BEGIN Records for the exercise

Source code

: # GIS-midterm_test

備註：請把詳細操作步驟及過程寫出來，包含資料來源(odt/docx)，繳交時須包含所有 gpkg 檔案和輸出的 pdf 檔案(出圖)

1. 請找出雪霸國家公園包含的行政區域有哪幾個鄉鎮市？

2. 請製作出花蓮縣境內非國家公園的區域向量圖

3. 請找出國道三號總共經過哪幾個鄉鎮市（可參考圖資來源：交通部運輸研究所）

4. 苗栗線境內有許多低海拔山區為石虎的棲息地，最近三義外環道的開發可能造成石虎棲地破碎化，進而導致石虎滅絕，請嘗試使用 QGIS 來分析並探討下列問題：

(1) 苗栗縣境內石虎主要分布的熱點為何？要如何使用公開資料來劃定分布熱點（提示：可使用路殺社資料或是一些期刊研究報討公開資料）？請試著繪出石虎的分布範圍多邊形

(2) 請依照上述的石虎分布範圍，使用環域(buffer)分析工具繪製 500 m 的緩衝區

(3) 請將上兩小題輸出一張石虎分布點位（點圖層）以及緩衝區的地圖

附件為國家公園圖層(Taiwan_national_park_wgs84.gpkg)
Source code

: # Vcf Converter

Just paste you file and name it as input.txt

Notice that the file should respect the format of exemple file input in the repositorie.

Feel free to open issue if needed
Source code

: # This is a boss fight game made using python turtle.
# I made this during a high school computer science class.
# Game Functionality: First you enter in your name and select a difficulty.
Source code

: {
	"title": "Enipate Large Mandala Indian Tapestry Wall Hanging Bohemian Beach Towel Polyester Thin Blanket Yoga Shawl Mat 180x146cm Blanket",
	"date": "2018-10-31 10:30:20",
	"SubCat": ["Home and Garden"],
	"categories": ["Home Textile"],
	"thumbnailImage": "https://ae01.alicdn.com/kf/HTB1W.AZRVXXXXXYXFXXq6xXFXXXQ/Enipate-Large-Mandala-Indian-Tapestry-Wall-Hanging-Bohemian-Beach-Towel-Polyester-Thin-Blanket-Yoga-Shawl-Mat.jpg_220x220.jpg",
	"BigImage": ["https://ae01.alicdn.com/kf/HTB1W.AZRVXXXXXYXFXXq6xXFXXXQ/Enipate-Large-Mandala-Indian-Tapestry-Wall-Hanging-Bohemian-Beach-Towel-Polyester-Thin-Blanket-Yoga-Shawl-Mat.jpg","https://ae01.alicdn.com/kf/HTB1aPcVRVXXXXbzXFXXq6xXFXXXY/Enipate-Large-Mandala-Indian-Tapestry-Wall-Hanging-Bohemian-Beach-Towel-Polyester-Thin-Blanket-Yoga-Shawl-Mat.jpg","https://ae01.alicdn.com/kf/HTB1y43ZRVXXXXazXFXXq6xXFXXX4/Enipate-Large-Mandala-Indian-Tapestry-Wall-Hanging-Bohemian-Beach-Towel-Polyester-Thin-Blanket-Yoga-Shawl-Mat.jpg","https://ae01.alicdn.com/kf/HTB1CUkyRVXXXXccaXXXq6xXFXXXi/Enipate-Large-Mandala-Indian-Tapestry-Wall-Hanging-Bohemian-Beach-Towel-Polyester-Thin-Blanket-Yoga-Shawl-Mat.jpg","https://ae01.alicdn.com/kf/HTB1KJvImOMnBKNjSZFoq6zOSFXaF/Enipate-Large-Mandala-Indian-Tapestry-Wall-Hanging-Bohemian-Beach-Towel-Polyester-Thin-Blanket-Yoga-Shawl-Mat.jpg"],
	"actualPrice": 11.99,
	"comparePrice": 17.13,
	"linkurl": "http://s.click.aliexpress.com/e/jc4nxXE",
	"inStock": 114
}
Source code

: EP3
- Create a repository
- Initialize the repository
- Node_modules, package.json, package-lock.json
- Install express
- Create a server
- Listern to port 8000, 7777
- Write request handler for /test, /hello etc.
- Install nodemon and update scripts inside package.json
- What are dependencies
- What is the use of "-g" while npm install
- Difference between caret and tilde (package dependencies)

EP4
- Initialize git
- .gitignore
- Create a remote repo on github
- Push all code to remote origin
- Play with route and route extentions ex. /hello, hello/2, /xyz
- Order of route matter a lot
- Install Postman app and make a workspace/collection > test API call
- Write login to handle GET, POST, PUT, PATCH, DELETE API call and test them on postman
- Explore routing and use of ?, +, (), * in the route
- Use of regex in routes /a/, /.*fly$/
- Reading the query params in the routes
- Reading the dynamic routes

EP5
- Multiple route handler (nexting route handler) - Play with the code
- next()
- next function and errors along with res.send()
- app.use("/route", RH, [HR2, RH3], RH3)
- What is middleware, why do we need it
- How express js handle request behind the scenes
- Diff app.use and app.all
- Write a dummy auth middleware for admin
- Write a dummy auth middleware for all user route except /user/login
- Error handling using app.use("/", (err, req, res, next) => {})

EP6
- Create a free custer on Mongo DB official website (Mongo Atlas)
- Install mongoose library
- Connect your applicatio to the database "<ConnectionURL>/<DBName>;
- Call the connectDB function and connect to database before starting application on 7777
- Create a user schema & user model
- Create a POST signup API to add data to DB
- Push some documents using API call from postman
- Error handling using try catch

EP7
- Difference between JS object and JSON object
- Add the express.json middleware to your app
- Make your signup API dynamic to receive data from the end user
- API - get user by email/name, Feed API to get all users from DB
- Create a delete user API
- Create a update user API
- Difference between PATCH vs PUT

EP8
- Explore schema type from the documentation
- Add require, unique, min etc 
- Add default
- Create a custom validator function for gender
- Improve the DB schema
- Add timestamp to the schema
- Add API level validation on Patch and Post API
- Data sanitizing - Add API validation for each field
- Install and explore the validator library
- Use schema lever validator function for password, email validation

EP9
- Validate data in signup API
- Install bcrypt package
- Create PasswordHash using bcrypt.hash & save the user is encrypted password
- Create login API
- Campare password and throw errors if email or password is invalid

END Records for the exercise

**The problem:** Copy out every line of the entries where the string "Initialize" shows up.

**Result of the task:**
- Initialize the repository
- Initialize git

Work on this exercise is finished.